■ **EXERCISE INSTRUCTIONS**:
When a picture appears in the listing, leave it out and copy the rest exactly as it stands.

■ **DATA TO EXAMINE**:

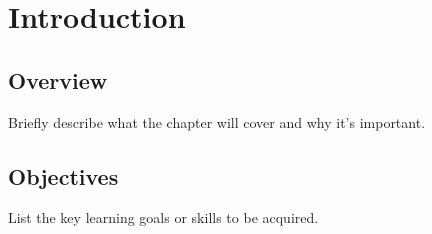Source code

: \section{Introduction}
\subsection*{Overview}
Briefly describe what the chapter will cover and why it's important.
\subsection*{Objectives}
List the key learning goals or skills to be acquired.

■ **RESPONSE BOX**:
Source code

: \section{Introduction}
\subsection*{Overview}
Briefly describe what the chapter will cover and why it's important.
\subsection*{Objectives}
List the key learning goals or skills to be acquired.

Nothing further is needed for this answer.